The answers to these questions
proved, for the most part, to be disappointing. The general
conclusion reached by the evaluators was that the program
had resulted in an increased volume of patients who were treated
in the participating hospitals for dental problems, but not
in an increase in the proportion of medically impaired, poor,
and elderly patients who were treated. The evaluators also
concluded that the program did not increase the continuity
of dental care, which they defined as the transition by patients
from one stage of treatment to another over time. Since continuity
is regarded as the sine qua non of appropriate dental
care, this finding was especially dismaying.
In their final report, the
evaluators of the Hospital-Sponsored Ambulatory Dental Services
Program pointed out, "Without prospects for increased
economic viability and eventual self-sufficiency, neither
public nor voluntary hospitals are likely to commit themselves
to expanded dental care programs, and they are particularly
unlikely to market them aggressively among the low-income
and special populations that need them the most." At
the same time, the evaluators warned that it was not advisable
to abandon hospital-based dental care entirely, because community
dentists were unlikely to be available to treat emergency
dental problems among inner-city residents who were not regular
patients, and because severely handicapped patients and those
in very fragile health could best be treated in the hospital
environment. Perhaps most important of all, they called for
the expansion of third-party coverage and government funding
of dental care. "One clear outcome of this evaluation
is the need for such subsidization if the proportion of the
nation’s population who are without access to dental care
is going to be meaningfully reduced," they wrote.12
The Dental
Scholars Program
By the end of the 1970s,
officials of The Robert Wood Johnson Foundation had become
aware of the need to develop a group of scholar-clinicians
with experience in new areas of health services research that
would enable dental school faculty to better understand and
deal with the changes taking place in dentistry. Among these
changes were the rapid expansion of third-party coverage for
dental care, an increase in large group practices, the emergence
of hospital-affiliated dental programs, and shifts in the
pattern of dental disease. In 1982, the Foundation launched
the Dental Services Research Scholars Program, which was designed
to enable talented young clinical faculty to study the financing,
organization, and delivery of dental health services in the
United States. Under this program, five fellows were selected
annually for two-year fellowships to be undertaken at the
dental schools
of Harvard University and the University of California, Los
Angeles. Raymond P. White, Jr., former dean of the School
of Dentistry of the University of North Carolina at Chapel
Hill, was selected as program director, and a national program
office was established at the University’s Cecil B. Sheps
Center for Health Services Research.
Between 1983 and 1990,
when the $6.3 million program ended, 30 scholars had completed
fellowships. By the spring of 1987, the first ten scholars
who had completed their studies had written 34 scientific
articles that were accepted for publication in refereed scientific
journals. Of greater importance was the fact that research
undertaken by the scholars led to the development of many
innovative policies and procedures among them clinical protocols
necessary for the dental treatment of patients with AIDS.

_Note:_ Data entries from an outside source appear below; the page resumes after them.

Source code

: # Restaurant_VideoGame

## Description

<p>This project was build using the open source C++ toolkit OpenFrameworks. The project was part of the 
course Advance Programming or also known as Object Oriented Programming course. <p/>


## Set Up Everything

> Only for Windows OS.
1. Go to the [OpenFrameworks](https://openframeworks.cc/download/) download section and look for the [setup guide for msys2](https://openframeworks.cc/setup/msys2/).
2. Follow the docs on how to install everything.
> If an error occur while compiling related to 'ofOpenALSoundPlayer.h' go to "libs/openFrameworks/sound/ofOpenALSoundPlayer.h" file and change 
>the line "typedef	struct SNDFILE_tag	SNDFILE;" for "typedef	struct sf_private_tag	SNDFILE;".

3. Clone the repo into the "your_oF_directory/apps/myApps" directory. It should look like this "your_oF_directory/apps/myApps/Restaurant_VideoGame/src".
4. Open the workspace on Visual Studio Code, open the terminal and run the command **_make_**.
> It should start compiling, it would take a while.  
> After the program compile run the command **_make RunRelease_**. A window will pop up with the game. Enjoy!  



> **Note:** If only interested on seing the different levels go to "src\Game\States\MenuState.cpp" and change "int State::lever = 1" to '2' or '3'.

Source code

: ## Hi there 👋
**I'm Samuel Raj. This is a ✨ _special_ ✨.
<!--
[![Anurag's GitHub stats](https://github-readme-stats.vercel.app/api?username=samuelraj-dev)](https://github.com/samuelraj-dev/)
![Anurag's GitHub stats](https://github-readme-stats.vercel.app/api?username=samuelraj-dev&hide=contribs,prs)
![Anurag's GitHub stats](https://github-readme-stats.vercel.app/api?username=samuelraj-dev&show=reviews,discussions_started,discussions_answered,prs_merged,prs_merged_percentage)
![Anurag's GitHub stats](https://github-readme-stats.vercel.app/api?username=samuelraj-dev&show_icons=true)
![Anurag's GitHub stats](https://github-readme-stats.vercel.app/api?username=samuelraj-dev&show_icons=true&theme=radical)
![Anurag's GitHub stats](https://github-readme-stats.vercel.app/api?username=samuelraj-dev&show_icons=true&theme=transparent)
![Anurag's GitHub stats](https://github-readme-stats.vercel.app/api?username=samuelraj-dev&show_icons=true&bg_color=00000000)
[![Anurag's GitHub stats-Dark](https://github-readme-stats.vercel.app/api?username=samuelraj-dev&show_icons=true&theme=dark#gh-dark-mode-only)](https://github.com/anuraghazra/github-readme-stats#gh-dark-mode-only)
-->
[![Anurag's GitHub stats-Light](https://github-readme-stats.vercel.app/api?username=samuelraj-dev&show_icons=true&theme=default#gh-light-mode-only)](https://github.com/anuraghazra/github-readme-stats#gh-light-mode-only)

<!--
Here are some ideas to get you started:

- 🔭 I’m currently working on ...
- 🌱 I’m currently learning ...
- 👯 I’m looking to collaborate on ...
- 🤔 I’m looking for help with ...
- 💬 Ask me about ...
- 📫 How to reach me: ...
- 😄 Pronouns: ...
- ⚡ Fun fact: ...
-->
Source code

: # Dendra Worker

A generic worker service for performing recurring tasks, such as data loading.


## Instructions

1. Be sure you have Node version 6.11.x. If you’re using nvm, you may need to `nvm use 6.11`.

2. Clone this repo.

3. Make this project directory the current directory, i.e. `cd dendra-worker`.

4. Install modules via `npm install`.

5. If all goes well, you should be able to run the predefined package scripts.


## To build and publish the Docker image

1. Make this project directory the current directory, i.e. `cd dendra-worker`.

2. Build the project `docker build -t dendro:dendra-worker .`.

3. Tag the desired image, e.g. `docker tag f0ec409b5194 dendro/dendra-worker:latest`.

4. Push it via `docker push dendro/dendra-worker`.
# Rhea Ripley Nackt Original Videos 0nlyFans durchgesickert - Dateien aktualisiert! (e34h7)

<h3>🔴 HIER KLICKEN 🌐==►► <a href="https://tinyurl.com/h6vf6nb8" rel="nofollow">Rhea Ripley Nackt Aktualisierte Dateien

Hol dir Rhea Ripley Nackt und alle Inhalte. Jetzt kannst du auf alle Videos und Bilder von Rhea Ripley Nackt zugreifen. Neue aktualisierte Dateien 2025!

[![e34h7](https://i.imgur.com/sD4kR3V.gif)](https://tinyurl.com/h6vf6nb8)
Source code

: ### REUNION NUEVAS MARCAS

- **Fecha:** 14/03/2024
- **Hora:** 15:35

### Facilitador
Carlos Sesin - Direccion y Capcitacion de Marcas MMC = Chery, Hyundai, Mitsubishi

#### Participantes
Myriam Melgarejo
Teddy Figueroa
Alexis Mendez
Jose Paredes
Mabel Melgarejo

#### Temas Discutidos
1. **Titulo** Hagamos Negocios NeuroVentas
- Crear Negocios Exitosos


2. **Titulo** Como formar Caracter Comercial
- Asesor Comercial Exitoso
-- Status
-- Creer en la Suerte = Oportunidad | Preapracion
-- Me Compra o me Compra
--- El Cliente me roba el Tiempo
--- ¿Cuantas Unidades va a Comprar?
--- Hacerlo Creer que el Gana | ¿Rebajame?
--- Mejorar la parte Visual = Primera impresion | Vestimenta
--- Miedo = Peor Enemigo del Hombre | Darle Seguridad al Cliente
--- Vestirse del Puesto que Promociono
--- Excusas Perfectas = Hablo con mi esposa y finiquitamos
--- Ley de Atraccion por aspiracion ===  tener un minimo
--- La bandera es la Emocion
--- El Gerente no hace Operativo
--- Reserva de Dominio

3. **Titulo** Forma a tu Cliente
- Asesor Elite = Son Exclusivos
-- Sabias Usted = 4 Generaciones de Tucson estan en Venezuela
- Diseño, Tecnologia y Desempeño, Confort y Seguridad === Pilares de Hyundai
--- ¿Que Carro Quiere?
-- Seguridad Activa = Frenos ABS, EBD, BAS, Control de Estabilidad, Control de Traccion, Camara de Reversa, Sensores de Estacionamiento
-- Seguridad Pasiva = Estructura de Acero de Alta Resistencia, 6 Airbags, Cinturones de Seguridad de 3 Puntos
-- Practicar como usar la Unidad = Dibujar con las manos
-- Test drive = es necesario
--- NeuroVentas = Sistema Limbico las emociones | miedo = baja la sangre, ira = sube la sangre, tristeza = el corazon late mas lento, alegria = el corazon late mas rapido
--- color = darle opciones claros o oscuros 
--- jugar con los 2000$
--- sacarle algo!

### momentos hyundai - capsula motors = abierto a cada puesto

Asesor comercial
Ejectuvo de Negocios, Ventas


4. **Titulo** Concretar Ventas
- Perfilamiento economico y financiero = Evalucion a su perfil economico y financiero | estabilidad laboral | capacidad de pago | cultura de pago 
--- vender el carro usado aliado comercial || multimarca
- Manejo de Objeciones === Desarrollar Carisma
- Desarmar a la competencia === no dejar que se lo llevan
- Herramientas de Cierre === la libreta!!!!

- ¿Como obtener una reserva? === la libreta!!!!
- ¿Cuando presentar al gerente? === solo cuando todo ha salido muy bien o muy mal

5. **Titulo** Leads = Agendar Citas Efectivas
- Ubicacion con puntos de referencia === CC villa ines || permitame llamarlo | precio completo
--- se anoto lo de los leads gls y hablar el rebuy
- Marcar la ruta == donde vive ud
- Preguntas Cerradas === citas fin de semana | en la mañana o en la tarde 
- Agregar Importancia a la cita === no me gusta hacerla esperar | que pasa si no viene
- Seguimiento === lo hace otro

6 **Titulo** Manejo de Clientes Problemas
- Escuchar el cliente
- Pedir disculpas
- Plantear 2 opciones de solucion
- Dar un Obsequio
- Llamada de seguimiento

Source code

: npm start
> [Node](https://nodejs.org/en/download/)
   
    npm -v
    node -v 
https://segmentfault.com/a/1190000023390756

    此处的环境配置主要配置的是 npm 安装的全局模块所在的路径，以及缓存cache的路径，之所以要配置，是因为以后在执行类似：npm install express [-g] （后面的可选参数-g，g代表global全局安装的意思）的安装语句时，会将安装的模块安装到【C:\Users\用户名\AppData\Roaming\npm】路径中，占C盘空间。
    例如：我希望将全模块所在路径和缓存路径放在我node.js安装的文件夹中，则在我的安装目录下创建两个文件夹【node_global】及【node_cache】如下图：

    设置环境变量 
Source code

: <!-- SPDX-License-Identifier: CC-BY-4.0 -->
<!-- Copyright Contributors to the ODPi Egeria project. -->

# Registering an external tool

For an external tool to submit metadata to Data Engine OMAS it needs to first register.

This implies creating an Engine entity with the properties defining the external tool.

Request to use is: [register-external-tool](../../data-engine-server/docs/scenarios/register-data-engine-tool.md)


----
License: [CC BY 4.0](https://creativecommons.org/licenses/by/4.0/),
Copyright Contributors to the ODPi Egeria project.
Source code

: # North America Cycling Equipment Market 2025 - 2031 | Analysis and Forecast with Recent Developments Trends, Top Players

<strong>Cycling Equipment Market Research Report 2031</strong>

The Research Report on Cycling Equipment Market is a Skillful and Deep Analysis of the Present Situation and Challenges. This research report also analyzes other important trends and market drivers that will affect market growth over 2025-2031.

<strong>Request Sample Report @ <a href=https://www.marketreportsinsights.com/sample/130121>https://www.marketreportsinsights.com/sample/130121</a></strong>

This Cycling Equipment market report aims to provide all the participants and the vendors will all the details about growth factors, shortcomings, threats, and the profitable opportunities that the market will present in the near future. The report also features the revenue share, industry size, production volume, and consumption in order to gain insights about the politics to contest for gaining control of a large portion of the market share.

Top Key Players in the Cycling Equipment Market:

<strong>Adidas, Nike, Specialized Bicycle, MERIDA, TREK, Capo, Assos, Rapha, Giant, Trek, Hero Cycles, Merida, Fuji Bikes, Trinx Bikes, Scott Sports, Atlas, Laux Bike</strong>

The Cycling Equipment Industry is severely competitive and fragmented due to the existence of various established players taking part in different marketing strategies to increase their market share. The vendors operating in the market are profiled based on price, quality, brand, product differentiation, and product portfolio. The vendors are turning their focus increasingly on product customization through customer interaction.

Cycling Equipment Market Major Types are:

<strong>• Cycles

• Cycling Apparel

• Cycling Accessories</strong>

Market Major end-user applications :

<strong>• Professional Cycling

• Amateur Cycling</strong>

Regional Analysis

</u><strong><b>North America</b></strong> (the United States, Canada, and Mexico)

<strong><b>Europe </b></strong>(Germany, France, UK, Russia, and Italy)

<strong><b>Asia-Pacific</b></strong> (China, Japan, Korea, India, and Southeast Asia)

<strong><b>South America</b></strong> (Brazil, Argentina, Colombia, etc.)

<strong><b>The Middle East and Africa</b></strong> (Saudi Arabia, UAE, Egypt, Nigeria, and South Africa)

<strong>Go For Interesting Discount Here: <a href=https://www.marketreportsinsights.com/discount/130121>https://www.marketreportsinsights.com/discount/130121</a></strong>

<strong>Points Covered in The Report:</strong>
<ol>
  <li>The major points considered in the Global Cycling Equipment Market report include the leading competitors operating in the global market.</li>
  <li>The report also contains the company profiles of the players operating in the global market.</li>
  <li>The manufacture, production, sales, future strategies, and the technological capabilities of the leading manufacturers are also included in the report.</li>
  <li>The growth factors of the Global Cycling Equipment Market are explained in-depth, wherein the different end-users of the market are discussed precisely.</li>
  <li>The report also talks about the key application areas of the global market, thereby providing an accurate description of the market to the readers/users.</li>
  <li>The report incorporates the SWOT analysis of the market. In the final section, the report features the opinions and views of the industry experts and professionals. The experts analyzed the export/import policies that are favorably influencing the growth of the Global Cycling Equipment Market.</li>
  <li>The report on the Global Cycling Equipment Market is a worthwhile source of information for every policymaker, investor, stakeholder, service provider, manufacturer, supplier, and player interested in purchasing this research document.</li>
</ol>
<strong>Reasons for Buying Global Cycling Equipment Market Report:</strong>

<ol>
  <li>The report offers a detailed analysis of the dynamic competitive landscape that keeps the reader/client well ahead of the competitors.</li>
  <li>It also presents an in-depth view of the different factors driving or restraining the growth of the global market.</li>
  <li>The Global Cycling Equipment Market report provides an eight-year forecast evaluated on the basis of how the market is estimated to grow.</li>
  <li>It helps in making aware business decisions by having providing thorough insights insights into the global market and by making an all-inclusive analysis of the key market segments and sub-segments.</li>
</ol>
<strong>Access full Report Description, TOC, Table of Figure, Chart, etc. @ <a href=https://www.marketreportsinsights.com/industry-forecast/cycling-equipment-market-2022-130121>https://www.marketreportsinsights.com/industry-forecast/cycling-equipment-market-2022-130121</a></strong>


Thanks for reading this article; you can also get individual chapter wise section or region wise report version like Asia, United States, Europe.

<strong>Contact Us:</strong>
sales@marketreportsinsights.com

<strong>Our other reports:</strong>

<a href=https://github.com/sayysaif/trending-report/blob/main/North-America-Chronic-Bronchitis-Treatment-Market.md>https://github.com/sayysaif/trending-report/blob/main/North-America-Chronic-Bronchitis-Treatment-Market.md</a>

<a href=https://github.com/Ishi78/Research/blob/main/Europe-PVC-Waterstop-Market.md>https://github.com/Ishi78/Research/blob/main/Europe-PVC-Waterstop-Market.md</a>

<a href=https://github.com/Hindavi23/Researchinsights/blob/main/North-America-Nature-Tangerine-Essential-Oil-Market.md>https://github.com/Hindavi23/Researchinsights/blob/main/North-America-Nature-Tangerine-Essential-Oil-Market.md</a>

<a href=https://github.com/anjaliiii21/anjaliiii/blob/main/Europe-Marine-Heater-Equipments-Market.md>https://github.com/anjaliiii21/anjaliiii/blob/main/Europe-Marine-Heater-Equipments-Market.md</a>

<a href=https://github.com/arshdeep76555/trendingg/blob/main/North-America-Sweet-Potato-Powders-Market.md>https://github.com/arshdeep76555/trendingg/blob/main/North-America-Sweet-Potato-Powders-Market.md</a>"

Other research drew attention to major problems of clinical
decision making. Among these problems were how to determine
which of the 85 percent of eighteen-year-olds who have developed
wisdom teeth should have them taken out; how important is
replacing a missing lower first molar with a bridge in the
treatment of relatively young patients, and when and what
kind of X-ray examinations should be conducted? However, in
spite of general agreement that the Dental Services Research
Scholars Program had proved to be of great value, officials
of The Robert Wood Johnson Foundation became concerned about
the future availability of outside grant funds for dental
health services research, and early in 1987 decided not to
finance a third round of scholar appointments.
High-Risk
Children
One of the most important
dental initiatives sponsored by The Robert Wood Johnson Foundation
grew directly out of the National Preventive Dentistry Demonstration
Program. When the program came to an end, in 1983, researchers
who had been involved in it persuaded officials of the Foundation
to finance a secondary analysis of its results, in order to
determine whether there might be some important collateral
findings that could be useful in developing future dental
health policy. This effort was led by John Bohannan, the demonstration
program’s director, and by John W. Stamm, then chairman of
the Department of Community Dentistry at McGill University,
in Montreal, who had been a principal consultant to the program.
"The finding that
twenty percent of the children were developing 80 percent
of the dental decay was foremost in our minds," Stamm
said recently. "Our hope was that a secondary analysis
of the mass of data that had been collected so diligently
by Dr. Bohannan and his colleagues would help us combine the
most important risk factors in a statistical model with which
we might be able to predict with a reasonable amount of clarity
just who this twenty percent might be"—in other words,
which children were most likely to develop caries.
The secondary analysis,
which was carried out in 1983 and 1984, strongly reinforced
earlier findings that children living in nonfluoridated communities
were at greater risk of developing dental decay than children
living in fluoridated communities. It also showed that children
with deep pits and fissures in their teeth were more prone
to develop caries than children with shallow grooves. In addition,
it furnished evidence that a prior history of dental decay
was a predictor of future caries development, and that children
from poor families were more likely to be at risk of decay
than children from more affluent families.
During the secondary
analysis, several statistical models for predicting children
who were at high risk of dental caries were developed by John
Stamm, who had become a professor of dentistry at the School
of Dentistry of the University of North Carolina at Chapel
Hill, and his colleagues at the School of Dentistry and the
University’s School of Public Health. In December of 1985,
The Robert Wood Johnson Foundation authorized a grant of $1.5
million to the American Fund for Dental Health for a six-year
study that would further test and refine methods of identifying
such children. The study, called Dental Services for High-Risk
Children, was directed by Bohannan and Stamm, and it involved
a series of four successive annual oral examinations of approximately
5,200 first and fifth grade children, who were equally divided
between two nonfluoridated areas in the vicinity of Aiken,
South Carolina, and Portland, Maine, which previous investigations
had shown to be areas with high rates of dental decay and
low dentist-to-population ratios. In addition to oral examinations,
the study employed newly developed and relatively inexpensive
screening methods to determine to what extent certain bacteria
found in saliva might be predictors of dental decay. Parent
questionnaires were used to collect data on the children’s
socioeconomic status.
When the investigation
was completed, in 1991, the researchers who conducted it found
that they were able to predict 65 percent of the children
who would develop three caries or more over a period of four
years, and 85 percent of the children who would not develop
any caries at all. The investigators found that Lactobacillus—a
bacteria found in saliva—was a stronger predictor of dental
decay than Mutans streptococci, also found in saliva, which
had previously been thought to be the chief bacterial culprit.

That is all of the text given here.